Saatin kontrolünün ücretini benim ödemem gerekiyormuş

Muzaffer Kaya gazete ve su ısıtıcısına ilişkin dilekçe vermiş olmasına rağmen hala alamadığını söyledi. Sizde durum nedir?

Ben de verdim dilekçe, hala bekliyorum. Ayrıca Metris’te babam saat getirmişti. Silivri’ye gidişte elimden aldılar. Bana verilmesi için dilekçe verdim. “Saatin kontrolünün ücretinin hesabımdan karşılanması” şeklinde dilekçe vermem gerektiğini söylediler.

Neden?

Saatin içinde bir şey saklanıp saklanmadığını kontrol etmeleri gerekiyormuş. Fakat bu kontrol de bir ücrete tabi. Bunu da benim karşılamam gerekiyormuş. Aksi durumda vermiyorlar.

Ücret ne kadar?

2 TL. Kabul ettim ve dilekçeyi istedikleri şekilde verdim.

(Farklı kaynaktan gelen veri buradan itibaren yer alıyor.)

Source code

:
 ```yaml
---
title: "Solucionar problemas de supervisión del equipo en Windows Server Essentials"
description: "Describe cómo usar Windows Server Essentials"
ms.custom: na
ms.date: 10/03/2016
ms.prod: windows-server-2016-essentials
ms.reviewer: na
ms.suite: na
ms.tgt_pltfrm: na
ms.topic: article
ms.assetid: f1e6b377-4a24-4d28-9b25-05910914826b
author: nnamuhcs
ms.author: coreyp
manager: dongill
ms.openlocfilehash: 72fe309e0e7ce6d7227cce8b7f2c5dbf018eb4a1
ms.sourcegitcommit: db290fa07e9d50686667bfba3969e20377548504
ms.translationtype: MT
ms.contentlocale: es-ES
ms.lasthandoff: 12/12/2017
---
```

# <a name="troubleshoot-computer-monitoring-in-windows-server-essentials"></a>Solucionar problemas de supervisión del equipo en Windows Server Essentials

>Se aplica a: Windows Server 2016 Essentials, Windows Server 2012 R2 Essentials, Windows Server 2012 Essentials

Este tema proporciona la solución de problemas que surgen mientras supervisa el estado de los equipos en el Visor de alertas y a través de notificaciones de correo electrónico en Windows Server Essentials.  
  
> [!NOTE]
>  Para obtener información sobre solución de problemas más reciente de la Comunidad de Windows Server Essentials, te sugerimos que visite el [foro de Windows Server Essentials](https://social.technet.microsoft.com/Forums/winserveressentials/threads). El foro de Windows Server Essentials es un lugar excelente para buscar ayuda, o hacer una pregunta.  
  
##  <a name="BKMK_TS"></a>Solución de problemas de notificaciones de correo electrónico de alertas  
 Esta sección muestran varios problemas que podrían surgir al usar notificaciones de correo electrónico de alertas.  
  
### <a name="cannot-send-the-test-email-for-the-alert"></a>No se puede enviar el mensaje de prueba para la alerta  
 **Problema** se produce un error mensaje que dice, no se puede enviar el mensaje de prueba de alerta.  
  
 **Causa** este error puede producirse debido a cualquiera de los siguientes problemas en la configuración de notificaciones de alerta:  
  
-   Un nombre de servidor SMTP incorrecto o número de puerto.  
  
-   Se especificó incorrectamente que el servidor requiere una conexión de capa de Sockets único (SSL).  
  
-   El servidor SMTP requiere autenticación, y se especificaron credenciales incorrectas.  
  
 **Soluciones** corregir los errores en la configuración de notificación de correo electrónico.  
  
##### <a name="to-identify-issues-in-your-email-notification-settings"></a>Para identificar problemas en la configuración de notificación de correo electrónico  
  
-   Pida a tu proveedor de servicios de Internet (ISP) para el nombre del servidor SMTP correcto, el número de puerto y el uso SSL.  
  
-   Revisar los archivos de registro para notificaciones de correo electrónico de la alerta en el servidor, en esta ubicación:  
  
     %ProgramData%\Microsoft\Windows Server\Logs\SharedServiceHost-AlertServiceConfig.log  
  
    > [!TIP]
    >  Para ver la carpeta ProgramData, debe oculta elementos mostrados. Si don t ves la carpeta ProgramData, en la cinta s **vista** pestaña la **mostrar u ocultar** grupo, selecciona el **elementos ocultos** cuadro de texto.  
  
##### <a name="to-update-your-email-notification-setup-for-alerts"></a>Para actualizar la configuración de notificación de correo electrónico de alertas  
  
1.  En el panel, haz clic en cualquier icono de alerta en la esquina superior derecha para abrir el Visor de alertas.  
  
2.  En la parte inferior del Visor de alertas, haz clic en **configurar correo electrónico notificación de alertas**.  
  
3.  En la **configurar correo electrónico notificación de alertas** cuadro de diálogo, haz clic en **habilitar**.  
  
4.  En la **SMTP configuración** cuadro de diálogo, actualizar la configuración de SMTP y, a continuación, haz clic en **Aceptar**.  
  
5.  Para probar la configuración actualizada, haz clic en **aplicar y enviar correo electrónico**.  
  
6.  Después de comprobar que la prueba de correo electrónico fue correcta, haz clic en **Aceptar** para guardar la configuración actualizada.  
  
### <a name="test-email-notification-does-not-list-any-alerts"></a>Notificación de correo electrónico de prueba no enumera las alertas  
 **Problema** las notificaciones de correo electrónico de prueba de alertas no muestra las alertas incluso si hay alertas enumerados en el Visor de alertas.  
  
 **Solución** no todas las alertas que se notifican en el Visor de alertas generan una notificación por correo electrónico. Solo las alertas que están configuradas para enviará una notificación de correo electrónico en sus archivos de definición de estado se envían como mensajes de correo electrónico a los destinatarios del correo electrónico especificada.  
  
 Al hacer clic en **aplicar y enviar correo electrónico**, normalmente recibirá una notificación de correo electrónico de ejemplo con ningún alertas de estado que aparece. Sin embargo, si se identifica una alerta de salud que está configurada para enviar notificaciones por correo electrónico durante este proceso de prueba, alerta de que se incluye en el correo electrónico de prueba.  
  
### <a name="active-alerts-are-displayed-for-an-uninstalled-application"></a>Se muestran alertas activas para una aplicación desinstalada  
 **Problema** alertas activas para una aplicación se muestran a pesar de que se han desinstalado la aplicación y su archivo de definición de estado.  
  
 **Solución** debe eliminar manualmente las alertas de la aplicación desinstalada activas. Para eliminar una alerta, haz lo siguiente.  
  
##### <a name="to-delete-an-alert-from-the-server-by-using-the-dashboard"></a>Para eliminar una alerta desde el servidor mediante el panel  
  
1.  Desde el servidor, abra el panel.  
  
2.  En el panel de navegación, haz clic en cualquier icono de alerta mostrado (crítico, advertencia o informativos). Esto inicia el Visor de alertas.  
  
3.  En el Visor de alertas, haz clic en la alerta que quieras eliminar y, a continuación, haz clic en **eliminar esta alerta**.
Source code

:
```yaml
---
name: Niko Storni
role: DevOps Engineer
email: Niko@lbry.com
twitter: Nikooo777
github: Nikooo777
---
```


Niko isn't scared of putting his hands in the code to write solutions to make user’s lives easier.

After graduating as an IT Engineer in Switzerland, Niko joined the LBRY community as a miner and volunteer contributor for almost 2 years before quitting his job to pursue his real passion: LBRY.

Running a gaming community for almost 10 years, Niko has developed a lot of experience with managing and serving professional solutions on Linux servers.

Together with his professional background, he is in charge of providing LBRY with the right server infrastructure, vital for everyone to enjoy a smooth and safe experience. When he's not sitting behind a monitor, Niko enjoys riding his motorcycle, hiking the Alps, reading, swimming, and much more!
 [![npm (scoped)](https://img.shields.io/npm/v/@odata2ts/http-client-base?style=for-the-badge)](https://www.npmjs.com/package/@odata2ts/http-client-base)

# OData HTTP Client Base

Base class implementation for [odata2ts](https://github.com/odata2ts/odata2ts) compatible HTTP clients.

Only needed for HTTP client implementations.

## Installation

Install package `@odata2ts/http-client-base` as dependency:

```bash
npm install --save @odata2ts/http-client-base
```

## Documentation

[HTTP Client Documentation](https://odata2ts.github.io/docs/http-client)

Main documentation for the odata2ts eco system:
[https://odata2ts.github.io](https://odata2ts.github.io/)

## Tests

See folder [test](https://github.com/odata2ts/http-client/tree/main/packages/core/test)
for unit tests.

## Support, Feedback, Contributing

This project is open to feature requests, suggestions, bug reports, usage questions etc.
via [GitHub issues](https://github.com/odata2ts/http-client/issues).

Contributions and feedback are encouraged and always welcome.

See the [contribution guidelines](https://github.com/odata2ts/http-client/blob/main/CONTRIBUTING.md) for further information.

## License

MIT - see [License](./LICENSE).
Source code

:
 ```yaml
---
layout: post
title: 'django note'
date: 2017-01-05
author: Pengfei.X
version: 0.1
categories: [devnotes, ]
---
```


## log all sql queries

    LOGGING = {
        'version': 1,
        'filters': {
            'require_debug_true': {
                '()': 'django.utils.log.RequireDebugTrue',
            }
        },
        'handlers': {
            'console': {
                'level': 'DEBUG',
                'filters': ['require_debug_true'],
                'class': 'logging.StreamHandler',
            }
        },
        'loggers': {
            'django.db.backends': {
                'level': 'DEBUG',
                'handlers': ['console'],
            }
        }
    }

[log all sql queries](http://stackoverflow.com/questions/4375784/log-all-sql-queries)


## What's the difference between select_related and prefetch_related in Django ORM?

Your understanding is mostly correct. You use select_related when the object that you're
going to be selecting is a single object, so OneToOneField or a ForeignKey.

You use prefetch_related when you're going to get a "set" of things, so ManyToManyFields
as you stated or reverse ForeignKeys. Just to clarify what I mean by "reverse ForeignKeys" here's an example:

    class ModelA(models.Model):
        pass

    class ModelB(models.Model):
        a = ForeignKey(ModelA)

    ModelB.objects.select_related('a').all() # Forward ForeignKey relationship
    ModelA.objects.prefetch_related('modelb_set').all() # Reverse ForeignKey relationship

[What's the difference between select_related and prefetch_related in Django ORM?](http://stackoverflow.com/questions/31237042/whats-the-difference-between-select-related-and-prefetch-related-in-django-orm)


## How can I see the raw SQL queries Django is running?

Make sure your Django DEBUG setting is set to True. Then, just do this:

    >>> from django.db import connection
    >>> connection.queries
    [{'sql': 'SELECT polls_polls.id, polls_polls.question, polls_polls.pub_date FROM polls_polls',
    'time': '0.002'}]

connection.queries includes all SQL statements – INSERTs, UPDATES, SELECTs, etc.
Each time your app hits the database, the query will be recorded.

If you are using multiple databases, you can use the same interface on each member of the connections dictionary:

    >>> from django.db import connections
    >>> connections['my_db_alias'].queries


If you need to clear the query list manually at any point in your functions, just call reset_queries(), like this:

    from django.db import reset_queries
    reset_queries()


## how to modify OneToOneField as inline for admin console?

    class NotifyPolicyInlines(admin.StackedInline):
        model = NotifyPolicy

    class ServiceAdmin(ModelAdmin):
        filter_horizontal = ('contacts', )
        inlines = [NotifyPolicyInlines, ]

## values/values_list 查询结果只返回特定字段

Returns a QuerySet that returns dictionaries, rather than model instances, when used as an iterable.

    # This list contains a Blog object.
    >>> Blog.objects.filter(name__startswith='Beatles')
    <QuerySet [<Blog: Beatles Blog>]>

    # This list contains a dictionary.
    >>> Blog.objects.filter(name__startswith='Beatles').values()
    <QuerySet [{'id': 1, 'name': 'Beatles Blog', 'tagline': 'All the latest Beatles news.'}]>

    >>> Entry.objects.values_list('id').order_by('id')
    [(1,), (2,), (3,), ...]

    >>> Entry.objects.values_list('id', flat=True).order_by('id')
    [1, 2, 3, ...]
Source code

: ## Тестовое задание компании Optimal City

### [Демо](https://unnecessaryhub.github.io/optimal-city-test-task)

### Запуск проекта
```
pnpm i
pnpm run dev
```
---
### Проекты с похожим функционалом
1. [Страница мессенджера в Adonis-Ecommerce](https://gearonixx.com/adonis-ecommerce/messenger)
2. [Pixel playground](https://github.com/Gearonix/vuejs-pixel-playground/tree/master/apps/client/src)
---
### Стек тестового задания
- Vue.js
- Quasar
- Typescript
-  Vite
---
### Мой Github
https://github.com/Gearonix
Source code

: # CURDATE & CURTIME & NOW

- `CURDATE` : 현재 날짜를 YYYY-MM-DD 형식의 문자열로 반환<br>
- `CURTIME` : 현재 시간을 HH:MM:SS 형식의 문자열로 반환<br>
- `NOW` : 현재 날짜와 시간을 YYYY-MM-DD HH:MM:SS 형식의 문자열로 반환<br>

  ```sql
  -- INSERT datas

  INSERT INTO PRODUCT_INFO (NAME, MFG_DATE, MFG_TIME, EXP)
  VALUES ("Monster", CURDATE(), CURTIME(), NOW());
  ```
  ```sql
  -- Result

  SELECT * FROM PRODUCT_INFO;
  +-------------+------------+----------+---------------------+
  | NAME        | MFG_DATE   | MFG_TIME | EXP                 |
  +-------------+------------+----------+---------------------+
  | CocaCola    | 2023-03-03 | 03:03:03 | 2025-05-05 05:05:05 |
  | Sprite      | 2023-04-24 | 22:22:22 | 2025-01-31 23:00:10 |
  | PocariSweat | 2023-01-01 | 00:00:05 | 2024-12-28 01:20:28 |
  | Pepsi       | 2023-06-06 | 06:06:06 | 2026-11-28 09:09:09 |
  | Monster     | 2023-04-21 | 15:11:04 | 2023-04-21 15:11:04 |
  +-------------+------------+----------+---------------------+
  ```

Geldiğinizden bugüne hiç mektup aldınız mı?

Hayır. Metris’teyken çok güzel ve anlamlı üç mektup almıştım. Biri Erzurum Cezaevinde tutuklu Mimar Sinan öğrencisi, diğeri Mimar Sinan’dan meslektaşım ve diğeri de Hikmet Kıvılcımlı’nın avukatı Nizamettin Üstündağ’dan. Üçünü de Silivri’ye girişte aldılar.

Cezaevinde bir gününüz nasıl geçiyor?

Mecburen bir rutine bağlanıyor. Sabah sayımı, kahvaltı, kitap okuma, yazı, öğle yemeği, volta, kitap, yazı, akşam yemeği, kitap, arada avukat görüşleri.

Kitaplarınızı alabildiniz mi?

Evet, aldım. Beşi matematik olmak üzere toplam on kitabım var. Kütüphane listesini de istedim. Fakat buradaki kütüphane Metris’teki kadar zengin değil. Burada daha çok dini içerikli kitaplar var.

Ne değişken verirsek verelim mahkemenin kararı önceden belirlenmişti

Tutuklanmaya kadar olan yargı sürecini matematik disiplini üzerinden değerlendirebilir misiniz?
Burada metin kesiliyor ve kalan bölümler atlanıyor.